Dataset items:

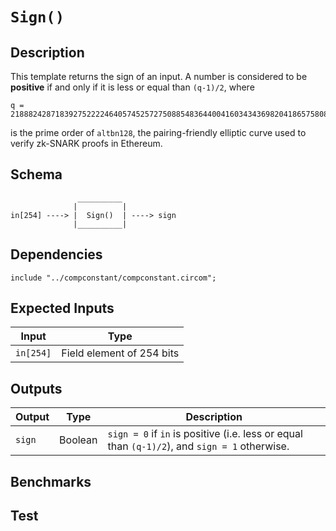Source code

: # `Sign()` 

## Description

This template returns the sign of an input. 
A number is considered to be **positive** if and only if it is less or equal than `(q-1)/2`, where 
```
q = 21888242871839275222246405745257275088548364400416034343698204186575808495617
```
is the prime order of `altbn128`, the pairing-friendly elliptic curve used to verify zk-SNARK proofs in Ethereum. 
<!-- TODO: Add REF to curve altbn128-->

## Schema

```
               __________ 
              |          |
in[254] ----> |  Sign()  | ----> sign
              |__________|     
```

## Dependencies

```
include "../compconstant/compconstant.circom";
```

## Expected Inputs

| Input             | Type           |
| -------------     | -------------  | 
| `in[254]`         | Field element of 254 bits |

## Outputs

| Output        | Type           | Description     |
| ------------- | -------------  | ----------      | 
| `sign`        | Boolean        | `sign = 0` if `in` is positive (i.e. less or equal than `(q-1)/2`), and `sign = 1` otherwise. |

## Benchmarks 

## Test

- What to produce
Your task is to transcribe exactly the lines from the one with "of 254 bits |" through the end of the data, both included, and nothing besides.

- Output for this exercise
| `in[254]`         | Field element of 254 bits |

## Outputs

| Output        | Type           | Description     |
| ------------- | -------------  | ----------      | 
| `sign`        | Boolean        | `sign = 0` if `in` is positive (i.e. less or equal than `(q-1)/2`), and `sign = 1` otherwise. |

## Benchmarks 

## Test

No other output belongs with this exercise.